- Film poster
- Directed by: Scott David Russell
- Written by: Scott David Russell
- Produced by: Michael Anderson Christopher Sepulveda
- Starring: Steve Sandvoss Nicole Vicius Guillermo Díaz Tessa Thompson
- Cinematography: Nikolas Smith
- Edited by: Matt Tegtmeier
- Music by: Jonathan Licht
- Release date: August 20, 2010 (Berlin Fantasy Filmfest);
- Running time: 102 minutes
- Country: United States
- Language: English

= Exquisite Corpse (film) =

Exquisite Corpse is a 2010 horror film written and directed by Scott David Russell. It stars Steve Sandvoss, Nicole Vicius and Guillermo Díaz.

==Plot summary==
A medical student (Steve Sandvoss) is working on a research project and discovers that he is able to reanimate recently deceased mice. He takes a break from his work to go on a trip with three friends. He admits to his friend Sophia (Nicole Vicius) that he loves her - but shortly after this she falls into a nearby lake and drowns.

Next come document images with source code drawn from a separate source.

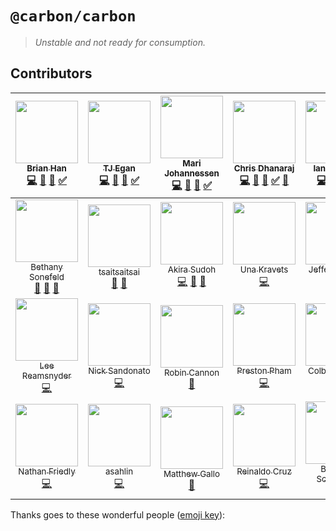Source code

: # `@carbon/carbon`

> _Unstable and not ready for consumption._

## Contributors

<!-- ALL-CONTRIBUTORS-LIST:START - Do not remove or modify this section -->
| [<img src="https://avatars3.githubusercontent.com/u/4185382?v=4" width="100px;"/><br /><sub>Brian Han</sub>](https://github.com/hellobrian)<br />[💻](https://github.com/carbon-design-system/carbon-components/commits?author=hellobrian "Code") [📖](https://github.com/carbon-design-system/carbon-components/commits?author=hellobrian "Documentation") [👀](#review-hellobrian "Reviewed Pull Requests") [✅](#tutorial-hellobrian "Tutorials") | [<img src="https://avatars1.githubusercontent.com/u/11928039?v=4" width="100px;"/><br /><sub>TJ Egan</sub>](http://tw15egan.github.io/portfolio)<br />[💻](https://github.com/carbon-design-system/carbon-components/commits?author=tw15egan "Code") [📖](https://github.com/carbon-design-system/carbon-components/commits?author=tw15egan "Documentation") [👀](#review-tw15egan "Reviewed Pull Requests") [✅](#tutorial-tw15egan "Tutorials") | [<img src="https://avatars0.githubusercontent.com/u/5447411?v=4" width="100px;"/><br /><sub>Mari Johannessen</sub>](http://www.marijohannessen.com)<br />[💻](https://github.com/carbon-design-system/carbon-components/commits?author=marijohannessen "Code") [📖](https://github.com/carbon-design-system/carbon-components/commits?author=marijohannessen "Documentation") [👀](#review-marijohannessen "Reviewed Pull Requests") [✅](#tutorial-marijohannessen "Tutorials") | [<img src="https://avatars2.githubusercontent.com/u/1266014?v=4" width="100px;"/><br /><sub>Chris Dhanaraj</sub>](http://twitter.com/chrisdhanaraj)<br />[💻](https://github.com/carbon-design-system/carbon-components/commits?author=chrisdhanaraj "Code") [📖](https://github.com/carbon-design-system/carbon-components/commits?author=chrisdhanaraj "Documentation") [👀](#review-chrisdhanaraj "Reviewed Pull Requests") [✅](#tutorial-chrisdhanaraj "Tutorials") [🔧](#tool-chrisdhanaraj "Tools") | [<img src="https://avatars2.githubusercontent.com/u/5481782?v=4" width="100px;"/><br /><sub>Ian Fleming</sub>](http://ianfleming.me/)<br />[💻](https://github.com/carbon-design-system/carbon-components/commits?author=iangfleming "Code") [📖](https://github.com/carbon-design-system/carbon-components/commits?author=iangfleming "Documentation") [👀](#review-iangfleming "Reviewed Pull Requests") [✅](#tutorial-iangfleming "Tutorials") | [<img src="https://avatars3.githubusercontent.com/u/11670886?v=4" width="100px;"/><br /><sub>Anna Gonzales</sub>](https://github.com/aagonzales)<br />[🎨](#design-aagonzales "Design") [📖](https://github.com/carbon-design-system/carbon-components/commits?author=aagonzales "Documentation") | [<img src="https://avatars0.githubusercontent.com/u/29312997?v=4" width="100px;"/><br /><sub>Tayler Aitken</sub>](https://github.com/tay-aitken)<br />[🎨](#design-tay-aitken "Design") [📖](https://github.com/carbon-design-system/carbon-components/commits?author=tay-aitken "Documentation") |
| :---: | :---: | :---: | :---: | :---: | :---: | :---: |
| [<img src="https://avatars2.githubusercontent.com/u/11233508?v=4" width="100px;"/><br /><sub>Bethany Sonefeld</sub>](http://www.bethanysonefeld.com)<br />[🎨](#design-bsonefeld "Design") [📝](#blog-bsonefeld "Blogposts") [📖](https://github.com/carbon-design-system/carbon-components/commits?author=bsonefeld "Documentation") | [<img src="https://avatars2.githubusercontent.com/u/25189046?v=4" width="100px;"/><br /><sub>tsaitsaitsai</sub>](https://github.com/tsaitsaitsai)<br />[🎨](#design-tsaitsaitsai "Design") [📖](https://github.com/carbon-design-system/carbon-components/commits?author=tsaitsaitsai "Documentation") | [<img src="https://avatars1.githubusercontent.com/u/1259051?v=4" width="100px;"/><br /><sub>Akira Sudoh</sub>](http://streetphoto.jp/)<br />[💻](https://github.com/carbon-design-system/carbon-components/commits?author=asudoh "Code") [👀](#review-asudoh "Reviewed Pull Requests") [🔧](#tool-asudoh "Tools") | [<img src="https://avatars1.githubusercontent.com/u/1693164?v=4" width="100px;"/><br /><sub>Una Kravets</sub>](http://una.im)<br />[💻](https://github.com/carbon-design-system/carbon-components/commits?author=una "Code") | [<img src="https://avatars2.githubusercontent.com/u/6686963?v=4" width="100px;"/><br /><sub>Jefferson Lam</sub>](http://jefferson.im)<br />[💻](https://github.com/carbon-design-system/carbon-components/commits?author=jeffersonlam "Code") | [<img src="https://avatars3.githubusercontent.com/u/9454408?v=4" width="100px;"/><br /><sub>Dan Zaharia</sub>](http://www.danzaharia.com)<br />[💻](https://github.com/carbon-design-system/carbon-components/commits?author=dzaharia1 "Code") | [<img src="https://avatars3.githubusercontent.com/u/6444889?v=4" width="100px;"/><br /><sub>Bobby Smith</sub>](http://bobbysmith.io)<br />[💻](https://github.com/carbon-design-system/carbon-components/commits?author=bobbysmith "Code") |
| [<img src="https://avatars0.githubusercontent.com/u/870668?v=4" width="100px;"/><br /><sub>Lee Reamsnyder</sub>](http://leereamsnyder.com)<br />[💻](https://github.com/carbon-design-system/carbon-components/commits?author=leereamsnyder "Code") | [<img src="https://avatars0.githubusercontent.com/u/181819?v=4" width="100px;"/><br /><sub>Nick Sandonato</sub>](https://github.com/nsand)<br />[💻](https://github.com/carbon-design-system/carbon-components/commits?author=nsand "Code") | [<img src="https://avatars1.githubusercontent.com/u/825457?v=4" width="100px;"/><br /><sub>Robin Cannon</sub>](http://shinytoyrobots.com)<br />[📖](https://github.com/carbon-design-system/carbon-components/commits?author=shinytoyrobots "Documentation") | [<img src="https://avatars0.githubusercontent.com/u/1265379?v=4" width="100px;"/><br /><sub>Preston Pham</sub>](http://preston.io)<br />[💻](https://github.com/carbon-design-system/carbon-components/commits?author=prestonp "Code") | [<img src="https://avatars0.githubusercontent.com/u/8884298?v=4" width="100px;"/><br /><sub>Colby Williams</sub>](http://www.colbycheeze.com)<br />[💻](https://github.com/carbon-design-system/carbon-components/commits?author=colbycheeze "Code") | [<img src="https://avatars2.githubusercontent.com/u/7519029?v=4" width="100px;"/><br /><sub>James Y Rauhut</sub>](http://www.seejamescode.com)<br />[📖](https://github.com/carbon-design-system/carbon-components/commits?author=seejamescode "Documentation") | [<img src="https://avatars3.githubusercontent.com/u/6788995?v=4" width="100px;"/><br /><sub>Chris Johnson</sub>](https://github.com/jhnsnc)<br />[💻](https://github.com/carbon-design-system/carbon-components/commits?author=jhnsnc "Code") |
| [<img src="https://avatars3.githubusercontent.com/u/114976?v=4" width="100px;"/><br /><sub>Nathan Friedly</sub>](http://nfriedly.com/)<br />[💻](https://github.com/carbon-design-system/carbon-components/commits?author=nfriedly "Code") | [<img src="https://avatars1.githubusercontent.com/u/13006634?v=4" width="100px;"/><br /><sub>asahlin</sub>](https://github.com/asahlin)<br />[💻](https://github.com/carbon-design-system/carbon-components/commits?author=asahlin "Code") | [<img src="https://avatars0.githubusercontent.com/u/10215203?v=4" width="100px;"/><br /><sub>Matthew Gallo</sub>](http://www.matthewdgallo.com)<br />[📖](https://github.com/carbon-design-system/carbon-components/commits?author=matthewgallo "Documentation") | [<img src="https://avatars3.githubusercontent.com/u/4438261?v=4" width="100px;"/><br /><sub>Reinaldo Cruz</sub>](http://www.reicruz.com/)<br />[💻](https://github.com/carbon-design-system/carbon-components/commits?author=reicruz "Code") | [<img src="https://avatars3.githubusercontent.com/u/2699599?v=4" width="100px;"/><br /><sub>Bethany Schwanke</sub>](https://github.com/bschwanke)<br />[📖](https://github.com/carbon-design-system/carbon-components/commits?author=bschwanke "Documentation") |
<!-- ALL-CONTRIBUTORS-LIST:END -->
Thanks goes to these wonderful people ([emoji key](https://github.com/kentcdodds/all-contributors#emoji-key)):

Using the methods from his research project he is able to revive her, but the process requires that he extract the hormone Oxytocin from a recently dead corpse. He murders two women, and attempts to murder a third, in the process of keeping Sophia alive. His actions arouse the suspicion of his friends and the campus police.

In a twist at the end of the film, Sophia remembers the circumstances of her death, which changes the audience's perceptions of the actions of one of the main characters in the story.